Exercise brief — Which lines of the entries below run from the one holding "Register the callback" to the one holding "3. If it is", inclusive? Set down exactly those lines and no others.

Data items —
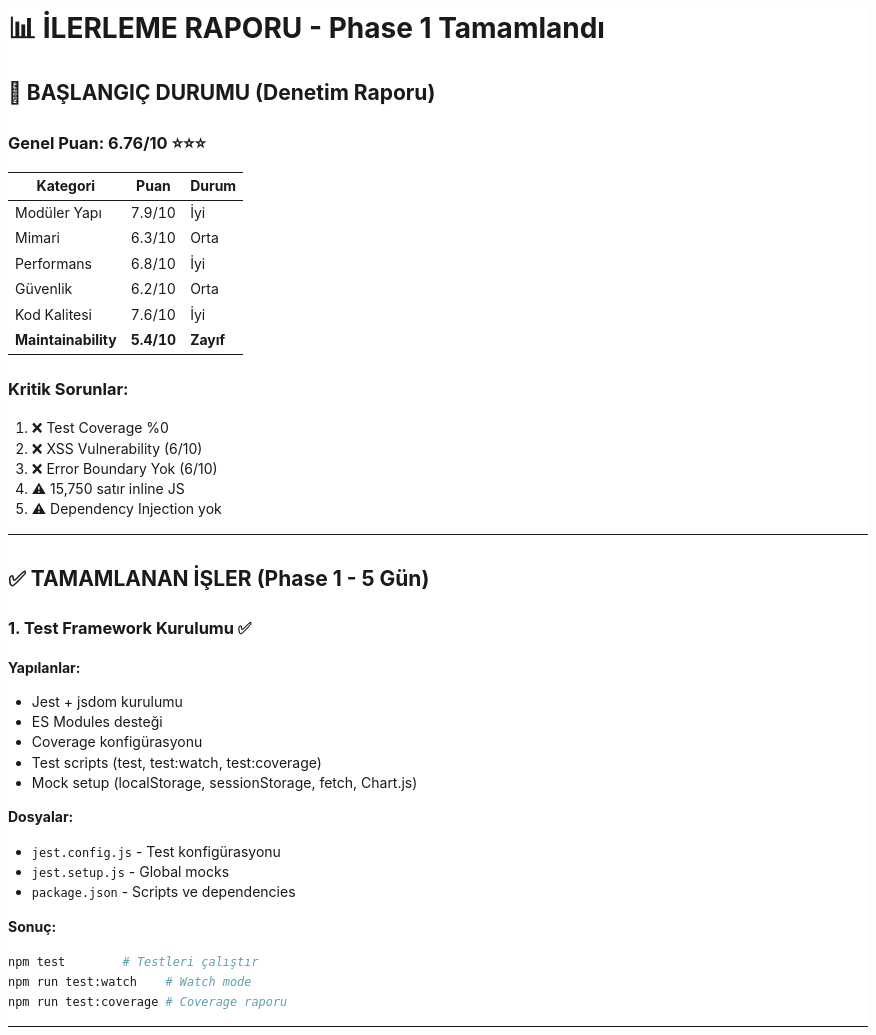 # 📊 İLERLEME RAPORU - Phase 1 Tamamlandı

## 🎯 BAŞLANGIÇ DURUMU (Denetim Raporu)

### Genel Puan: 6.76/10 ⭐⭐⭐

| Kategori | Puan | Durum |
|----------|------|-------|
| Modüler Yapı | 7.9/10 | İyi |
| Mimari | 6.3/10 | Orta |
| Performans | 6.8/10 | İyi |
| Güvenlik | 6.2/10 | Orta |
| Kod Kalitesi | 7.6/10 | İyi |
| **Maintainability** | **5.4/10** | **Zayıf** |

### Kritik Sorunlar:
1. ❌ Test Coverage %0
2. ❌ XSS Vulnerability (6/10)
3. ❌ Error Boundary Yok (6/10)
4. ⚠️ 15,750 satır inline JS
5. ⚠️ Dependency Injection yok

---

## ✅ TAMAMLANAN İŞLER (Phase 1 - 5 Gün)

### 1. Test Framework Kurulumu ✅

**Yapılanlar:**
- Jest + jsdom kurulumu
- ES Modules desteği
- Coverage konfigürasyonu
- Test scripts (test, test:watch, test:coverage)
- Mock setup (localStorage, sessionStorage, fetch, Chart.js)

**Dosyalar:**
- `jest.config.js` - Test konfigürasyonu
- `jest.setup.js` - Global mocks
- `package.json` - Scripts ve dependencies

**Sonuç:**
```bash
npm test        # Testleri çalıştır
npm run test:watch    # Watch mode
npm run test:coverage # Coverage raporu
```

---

...

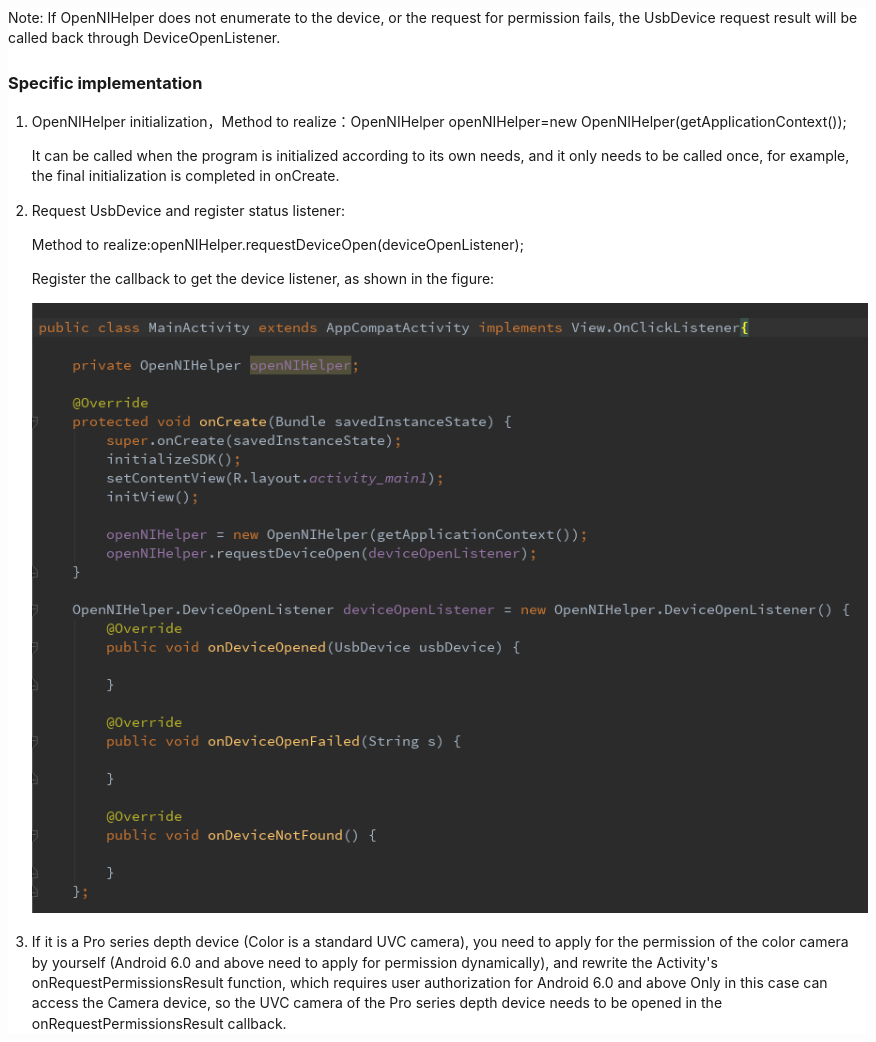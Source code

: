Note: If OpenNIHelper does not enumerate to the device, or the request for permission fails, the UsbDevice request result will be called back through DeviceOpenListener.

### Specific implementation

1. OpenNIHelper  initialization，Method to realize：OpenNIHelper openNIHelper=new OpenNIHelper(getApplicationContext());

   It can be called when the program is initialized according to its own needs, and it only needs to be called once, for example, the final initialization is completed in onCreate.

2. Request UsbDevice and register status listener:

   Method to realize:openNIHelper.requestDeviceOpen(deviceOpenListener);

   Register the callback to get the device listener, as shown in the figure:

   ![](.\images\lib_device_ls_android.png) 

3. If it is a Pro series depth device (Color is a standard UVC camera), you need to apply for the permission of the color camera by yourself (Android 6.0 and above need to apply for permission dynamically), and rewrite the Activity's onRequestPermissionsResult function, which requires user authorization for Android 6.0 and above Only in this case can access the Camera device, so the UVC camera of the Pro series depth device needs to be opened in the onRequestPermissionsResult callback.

Written answer —
   Register the callback to get the device listener, as shown in the figure:

   ![](.\images\lib_device_ls_android.png) 

3. If it is a Pro series depth device (Color is a standard UVC camera), you need to apply for the permission of the color camera by yourself (Android 6.0 and above need to apply for permission dynamically), and rewrite the Activity's onRequestPermissionsResult function, which requires user authorization for Android 6.0 and above Only in this case can access the Camera device, so the UVC camera of the Pro series depth device needs to be opened in the onRequestPermissionsResult callback.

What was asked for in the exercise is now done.